SALL proteins related to SEM-4 participate in early neural differentiation in the brain, are required for neuronal migration in chick neural crest cells, suppress chick neurogenin, and are expressed in the mouse spinal cord ventricular zone (Ott et al., 2001; Barembaum and Bronner-Fraser, 2004; Parrish et al., 2004; Sweetman and Münsterberg, 2006), suggesting that these proteins may indeed be relevant for spinal cord motoneuron and/or pancreatic islet development. However, their activities in these contexts have not been assessed. Similarly, roles for HOX proteins in neural and pancreatic development have been demonstrated (Aigner and Gage, 2005; Li et al., 2017; Tan et al., 2016; Catela et al., 2016; Larsen et al., 2015; Shi, 2010), but specific interactions with the neurogenin pathway have not been extensively studied.

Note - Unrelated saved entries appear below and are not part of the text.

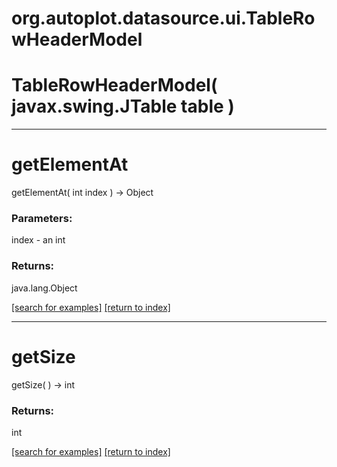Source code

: # org.autoplot.datasource.ui.TableRowHeaderModel



# TableRowHeaderModel( javax.swing.JTable table )


***
<a name="getElementAt"></a>
# getElementAt
getElementAt( int index ) &rarr; Object



### Parameters:
index - an int

### Returns:
java.lang.Object


<a href="https://github.com/autoplot/dev/search?q=getElementAt&unscoped_q=getElementAt">[search for examples]</a>
<a href="https://github.com/autoplot/documentation/blob/master/javadoc/index-all.md">[return to index]</a>

***
<a name="getSize"></a>
# getSize
getSize(  ) &rarr; int



### Returns:
int


<a href="https://github.com/autoplot/dev/search?q=getSize&unscoped_q=getSize">[search for examples]</a>
<a href="https://github.com/autoplot/documentation/blob/master/javadoc/index-all.md">[return to index]</a>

Cytoskeletal organizers as regulators of gene expression

Our finding that genes controlling cytoskeleton organization are required for transcriptional maturation of the PDA motoneuron is surprising, as it is not immediately clear how these cytoplasmic proteins can affect nuclear events. Recent studies demonstrate that ankyrin proteins, related to C. elegans UNC-44, are required for pancreatic islet function (Healy et al., 2010), and ankyrins have been studied extensively for their roles in neuronal cytoskeleton organization and protein filtering into neuronal processes (Nakada et al., 2003; Jenkins et al., 2015; Sobotzik et al., 2009; Dubreuil and Yu, 1994; Jegla et al., 2016; LaBella et al., 2020). How could these roles be tied to transcriptional control? One possibility is that cellular polarity establishment, which requires cytoskeletal components for localizing proteins that initiate maturation, activates transcription factors that promote expression of terminal-differentiation genes. In neuronal contexts, the cytoskeleton could also monitor synapse maturation (LaBella et al., 2020), setting up a retrograde signal that influences nuclear transcription. Such retrograde signaling has been described in several contexts (Hendry et al., 1974; Feldman et al., 1999; Scheiffele et al., 2000; Asmus et al., 2000; Poo, 2001; Alger, 2002; Baudet et al., 2008). Given the facility with which we identified mutants defective in Y-to-PDA transformation, it is possible that the mechanisms at play could be revealed through additional forward genetic approaches in C. elegans.

Limitations of the study

To examine gene expression, we employed multicopy transgenes containing gene-regulatory sequences fused to fluorescent reporter genes, as well as single-copy fluorescent reporter gene insertions into endogenous loci. Multicopy transgenes may not contain all endogenous regulatory sites, while genomic insertion reporters could perturb chromatin organization, leading to changes in endogenous gene expression. By using both methods, we believe we have exposed relevant gene-regulatory events. Nonetheless, it remains possible that additional complexity in gene control exists.

STAR★METHODS

RESOURCE AVAILABILITY

Lead contact

Further information and requests for resources and reagents should be directed to the lead contact, Shai Shaham (shaham@rockefeller.edu).

Materials availability

All unique strains/stable reagents generated in this study are available from the lead contact without restriction.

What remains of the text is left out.